Excerpted records: Begin
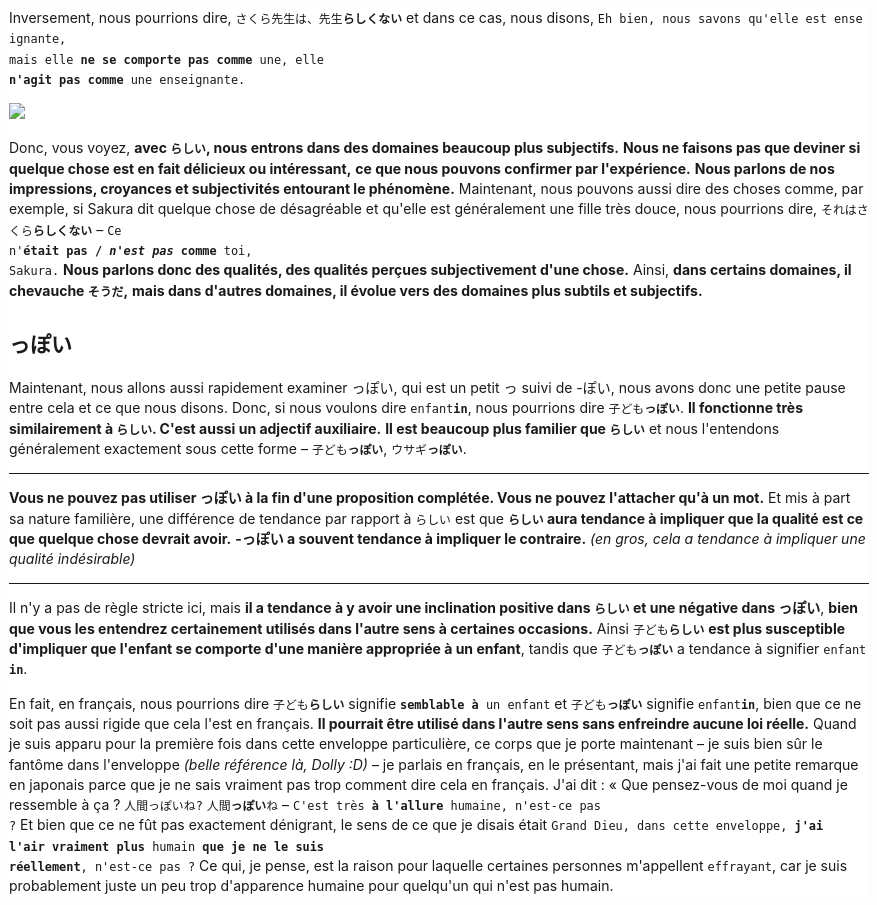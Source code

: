 
Inversement, nous pourrions dire, <code>さくら先生は、先生**らしくない**</code> et dans ce cas, nous disons, <code>Eh bien, nous savons qu'elle est enseignante, mais elle **ne se comporte pas comme** une, elle **n'agit pas comme** une enseignante.</code>

![](../media/image84.webp)

Donc, vous voyez, **avec <code>らしい</code>, nous entrons dans des domaines beaucoup plus subjectifs.** **Nous ne faisons pas que deviner si quelque chose est en fait délicieux ou intéressant,** **ce que nous pouvons confirmer par l'expérience.** **Nous parlons de nos impressions, croyances et subjectivités entourant le phénomène.** Maintenant, nous pouvons aussi dire des choses comme, par exemple, si Sakura dit quelque chose de désagréable et qu'elle est généralement une fille très douce, nous pourrions dire, <code>それはさくら**らしくない**</code> – <code>Ce n'**était pas / *n'est pas* comme** toi, Sakura.</code> **Nous parlons donc des qualités, des qualités perçues subjectivement d'une chose.** Ainsi, **dans certains domaines, il chevauche <code>そうだ</code>,** **mais dans d'autres domaines, il évolue vers des domaines plus subtils et subjectifs.**

## っぽい

Maintenant, nous allons aussi rapidement examiner っぽい, qui est un petit っ suivi de -ぽい, nous avons donc une petite pause entre cela et ce que nous disons. Donc, si nous voulons dire <code>enfant**in**</code>, nous pourrions dire <code>子ども**っぽい**</code>. **Il fonctionne très similairement à <code>らしい</code>. C'est aussi un adjectif auxiliaire.** **Il est beaucoup plus familier que <code>らしい</code>** et nous l'entendons généralement exactement sous cette forme – <code>子ども**っぽい**</code>, <code>ウサギ**っぽい**</code>.

---

**Vous ne pouvez pas utiliser っぽい à la fin d'une proposition complétée. Vous ne pouvez l'attacher qu'à un mot.** Et mis à part sa nature familière, une différence de tendance par rapport à <code>らしい</code> est que **<code>らしい</code> aura tendance à impliquer que la qualité est ce que quelque chose devrait avoir.** **-っぽい a souvent tendance à impliquer le contraire.** *(en gros, cela a tendance à impliquer une qualité indésirable)*

---

Il n'y a pas de règle stricte ici, mais **il a tendance à y avoir une inclination positive dans <code>らしい</code> et une négative dans っぽい**, **bien que vous les entendrez certainement utilisés dans l'autre sens à certaines occasions.** Ainsi <code>子ども**らしい**</code> **est plus susceptible d'impliquer que l'enfant se comporte d'une manière appropriée à un enfant**, tandis que <code>子ども**っぽい**</code> a tendance à signifier <code>enfant**in**</code>.

En fait, en français, nous pourrions dire <code>子ども**らしい**</code> signifie <code>**semblable à** un enfant</code> et <code>子ども**っぽい**</code> signifie <code>enfant**in**</code>, bien que ce ne soit pas aussi rigide que cela l'est en français. **Il pourrait être utilisé dans l'autre sens sans enfreindre aucune loi réelle.** Quand je suis apparu pour la première fois dans cette enveloppe particulière, ce corps que je porte maintenant – je suis bien sûr le fantôme dans l'enveloppe *(belle référence là, Dolly :D)* – je parlais en français, en le présentant, mais j'ai fait une petite remarque en japonais parce que je ne sais vraiment pas trop comment dire cela en français. J'ai dit : « Que pensez-vous de moi quand je ressemble à ça ? <code>人間っぽいね?</code> <code>人間**っぽい**ね</code> – <code>C'est très **à l'allure** humaine, n'est-ce pas ?</code> Et bien que ce ne fût pas exactement dénigrant, le sens de ce que je disais était <code>Grand Dieu, dans cette enveloppe, **j'ai l'air vraiment plus** humain **que je ne le suis réellement**, n'est-ce pas ?</code> Ce qui, je pense, est la raison pour laquelle certaines personnes m'appellent <code>effrayant</code>, car je suis probablement juste un peu trop d'apparence humaine pour quelqu'un qui n'est pas humain.
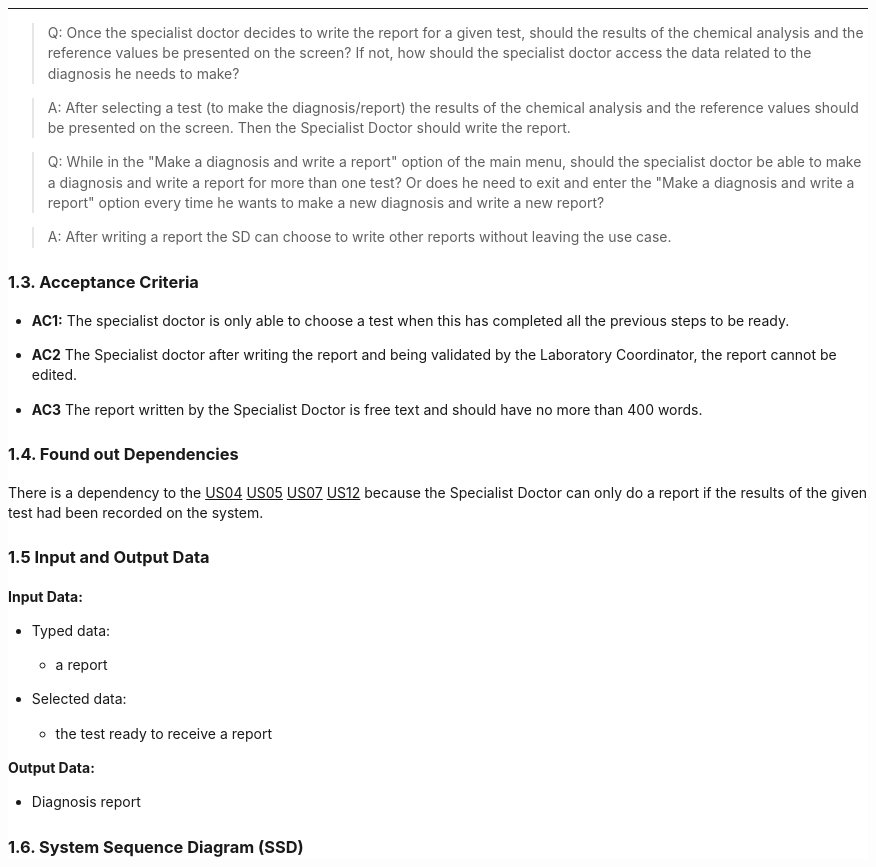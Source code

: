 --------------------------------------------
>Q: Once the specialist doctor decides to write the report for a given test, should the results of the chemical analysis
> and the reference values be presented on the screen? If not, how should the specialist doctor access the data related 
> to the diagnosis he needs to make?

>A: After selecting a test (to make the diagnosis/report) the results of the chemical analysis and the reference values
> should be presented on the screen. Then the Specialist Doctor should write the report.


>Q: While in the "Make a diagnosis and write a report" option of the main menu, should the specialist doctor be able to 
> make a diagnosis and write a report for more than one test? Or does he need to exit and enter the "Make a diagnosis 
> and write a report" option every time he wants to make a new diagnosis and write a new report?

>A: After writing a report the SD can choose to write other reports without leaving the use case.

### 1.3. Acceptance Criteria

* **AC1:** The specialist doctor is only able to choose a test when this has completed all the previous steps to be 
  ready.
  
* **AC2** The Specialist doctor after writing the report and being validated by the Laboratory Coordinator,
  the report cannot be edited.
  
* **AC3** The report written by the Specialist Doctor is free text and should have no more than 400 words.
  
### 1.4. Found out Dependencies

There is a dependency to the [US04](../US04) [US05](../US05) 
[US07](C:\Users\saol0\Documents\lei-21-s2-1do-g64\docs\SprintB\US7) [US12](../US12) because the Specialist Doctor can 
only do a report if the results of the given test had been recorded on the system.

### 1.5 Input and Output Data

**Input Data:**

* Typed data:
    * a report

* Selected data:
    * the test ready to receive a report
      
**Output Data:**

* Diagnosis report

### 1.6. System Sequence Diagram (SSD)
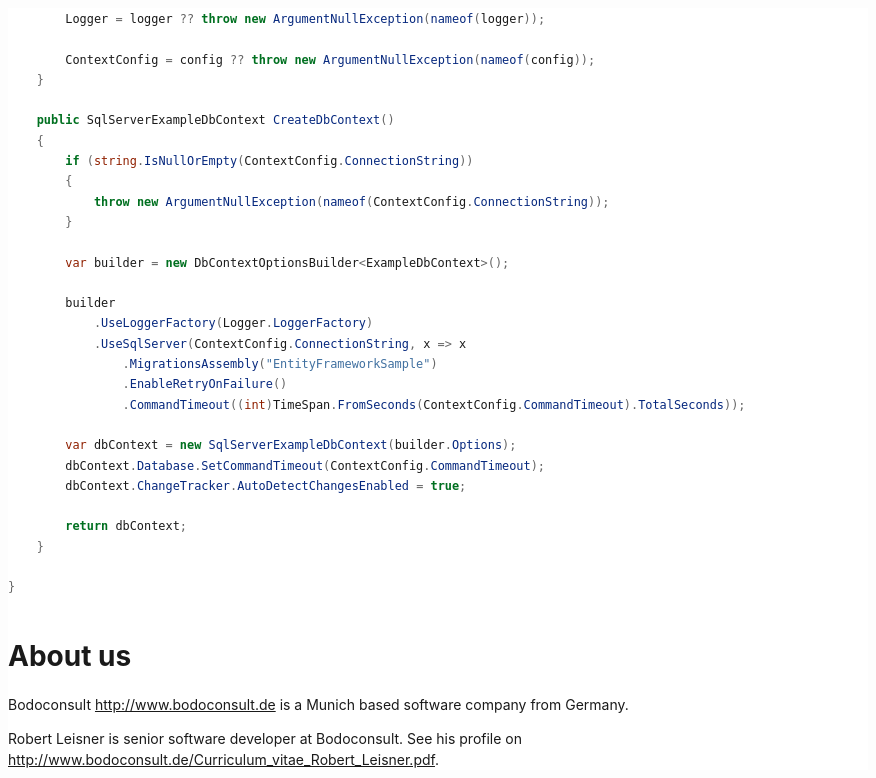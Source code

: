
 ``` csharp
        Logger = logger ?? throw new ArgumentNullException(nameof(logger));

        ContextConfig = config ?? throw new ArgumentNullException(nameof(config));
    }

    public SqlServerExampleDbContext CreateDbContext()
    {
        if (string.IsNullOrEmpty(ContextConfig.ConnectionString))
        {
            throw new ArgumentNullException(nameof(ContextConfig.ConnectionString));
        }

        var builder = new DbContextOptionsBuilder<ExampleDbContext>();

        builder
            .UseLoggerFactory(Logger.LoggerFactory)
            .UseSqlServer(ContextConfig.ConnectionString, x => x
                .MigrationsAssembly("EntityFrameworkSample")
                .EnableRetryOnFailure()
                .CommandTimeout((int)TimeSpan.FromSeconds(ContextConfig.CommandTimeout).TotalSeconds));

        var dbContext = new SqlServerExampleDbContext(builder.Options);
        dbContext.Database.SetCommandTimeout(ContextConfig.CommandTimeout);
        dbContext.ChangeTracker.AutoDetectChangesEnabled = true;

        return dbContext;
    }

}

```

# About us

Bodoconsult <http://www.bodoconsult.de> is a Munich based software company from Germany.

Robert Leisner is senior software developer at Bodoconsult. See his profile on <http://www.bodoconsult.de/Curriculum_vitae_Robert_Leisner.pdf>.



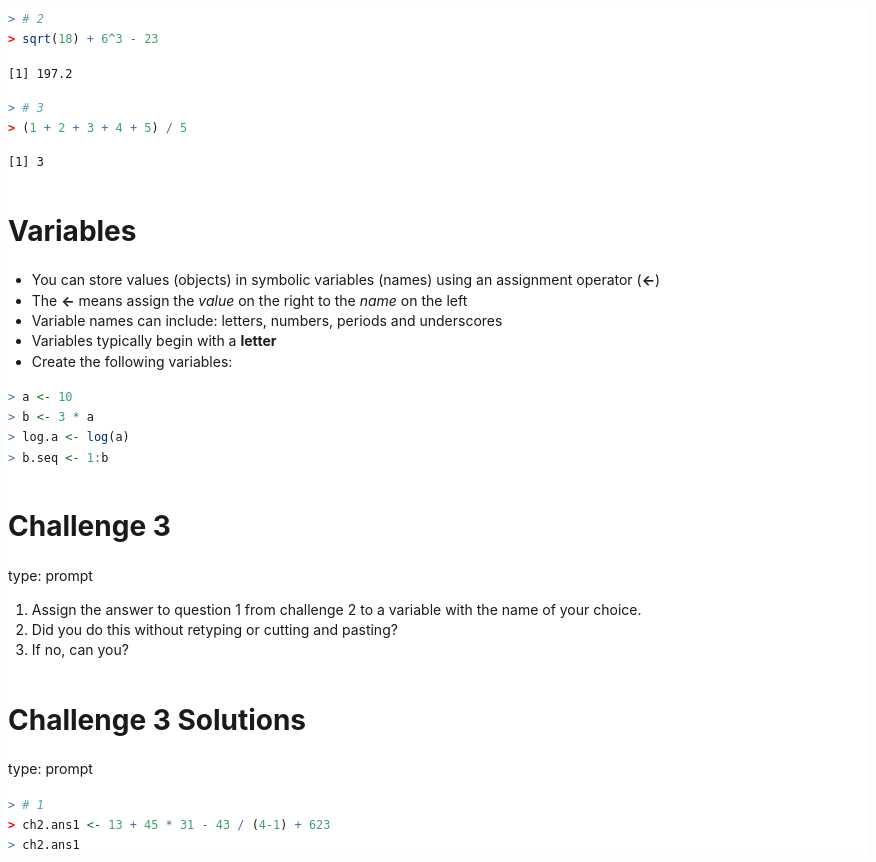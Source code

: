 

```r
> # 2
> sqrt(18) + 6^3 - 23
```

```
[1] 197.2
```



```r
> # 3
> (1 + 2 + 3 + 4 + 5) / 5
```

```
[1] 3
```


Variables
========================================================

- You can store values (objects) in symbolic variables (names) using an 
assignment operator (**<-**)
- The **<-** means assign the *value* on the right to the *name* on the 
left
- Variable names can include: letters, numbers, periods and underscores
- Variables typically begin with a **letter**
- Create the following variables:

```r
> a <- 10
> b <- 3 * a
> log.a <- log(a)
> b.seq <- 1:b
```



Challenge 3
========================================================
type: prompt

1. Assign the answer to question 1 from challenge 2 to a variable with the 
name of your choice.
2. Did you do this without retyping or cutting and pasting?
3. If no, can you?

Challenge 3 Solutions
========================================================
type: prompt


```r
> # 1
> ch2.ans1 <- 13 + 45 * 31 - 43 / (4-1) + 623
> ch2.ans1
```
Excerpted records: End
**Requirement**. Go through the material above and return each line that holds the word "beaucoup".

**Solution to this problem**.
Donc, vous voyez, **avec <code>らしい</code>, nous entrons dans des domaines beaucoup plus subjectifs.** **Nous ne faisons pas que deviner si quelque chose est en fait délicieux ou intéressant,** **ce que nous pouvons confirmer par l'expérience.** **Nous parlons de nos impressions, croyances et subjectivités entourant le phénomène.** Maintenant, nous pouvons aussi dire des choses comme, par exemple, si Sakura dit quelque chose de désagréable et qu'elle est généralement une fille très douce, nous pourrions dire, <code>それはさくら**らしくない**</code> – <code>Ce n'**était pas / *n'est pas* comme** toi, Sakura.</code> **Nous parlons donc des qualités, des qualités perçues subjectivement d'une chose.** Ainsi, **dans certains domaines, il chevauche <code>そうだ</code>,** **mais dans d'autres domaines, il évolue vers des domaines plus subtils et subjectifs.**
Maintenant, nous allons aussi rapidement examiner っぽい, qui est un petit っ suivi de -ぽい, nous avons donc une petite pause entre cela et ce que nous disons. Donc, si nous voulons dire <code>enfant**in**</code>, nous pourrions dire <code>子ども**っぽい**</code>. **Il fonctionne très similairement à <code>らしい</code>. C'est aussi un adjectif auxiliaire.** **Il est beaucoup plus familier que <code>らしい</code>** et nous l'entendons généralement exactement sous cette forme – <code>子ども**っぽい**</code>, <code>ウサギ**っぽい**</code>.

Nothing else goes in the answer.